PROVIDED MATERIAL »
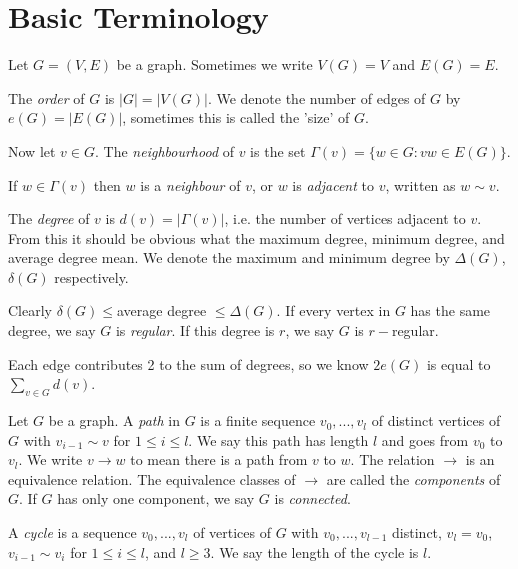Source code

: \documentclass[a4paper]{article}
\begin{document}
\newpage

\section{Basic Terminology}
Let $G=(V,E)$ be a graph. Sometimes we write $V(G) = V$ and $E(G) = E$.

The \emph{order} of $G$ is $|G| = |V(G)|$. We denote the number of edges of $G$ by $e(G)=|E(G)|$, sometimes this is called the 'size' of $G$.

Now let $v \in G$. The \emph{neighbourhood} of $v$ is the set $\Gamma(v) = \{w \in G: vw \in E(G)\}$.

If $w \in \Gamma(v)$ then $w$ is a \emph{neighbour} of $v$, or $w$ is \emph{adjacent} to $v$, written as $w \sim v$.

The \emph{degree} of $v$ is $d(v) = |\Gamma(v)|$, i.e. the number of vertices adjacent to $v$. From this it should be obvious what the maximum degree, minimum degree, and average degree mean. We denote the maximum and minimum degree by $\Delta(G)$, $\delta(G)$ respectively.

Clearly $\delta(G) \leq $average degree $\leq \Delta(G)$. If every vertex in $G$ has the same degree, we say $G$ is \emph{regular}. If this degree is $r$, we say $G$ is $r-$regular.

\begin{eg}
Each edge contributes 2 to the sum of degrees, so we know $2e(G)$ is equal to $\sum_{v \in G} d(v)$.
\end{eg}

Let $G$ be a graph. A \emph{path} in $G$ is a finite sequence $v_0,...,v_l$ of distinct vertices of $G$ with $v_{i-1} \sim v$ for $1 \leq i \leq l$. We say this path has length $l$ and goes from $v_0$ to $v_l$. We write $v \to w$ to mean there is a path from $v$ to $w$. The relation $\to$ is an equivalence relation. The equivalence classes of $\to$ are called the \emph{components} of $G$. If $G$ has only one component, we say $G$ is \emph{connected}.

A \emph{cycle} is a sequence $v_0,...,v_l$ of vertices of $G$ with $v_0,...,v_{l-1}$ distinct, $v_l = v_0$, $v_{i-1} \sim v_i$ for $1 \leq i \leq l$, and $l \geq 3$. We say the length of the cycle is $l$. 

\end{document}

INSTRUCTIONS FOR THE TASK » Return only the stretch of the material above from the line holding "Now let $v \in" through the line holding "If $w \in \Gamma(v)$", copied exactly.

SOLUTION TO THIS TASK »
Now let $v \in G$. The \emph{neighbourhood} of $v$ is the set $\Gamma(v) = \{w \in G: vw \in E(G)\}$.

If $w \in \Gamma(v)$ then $w$ is a \emph{neighbour} of $v$, or $w$ is \emph{adjacent} to $v$, written as $w \sim v$.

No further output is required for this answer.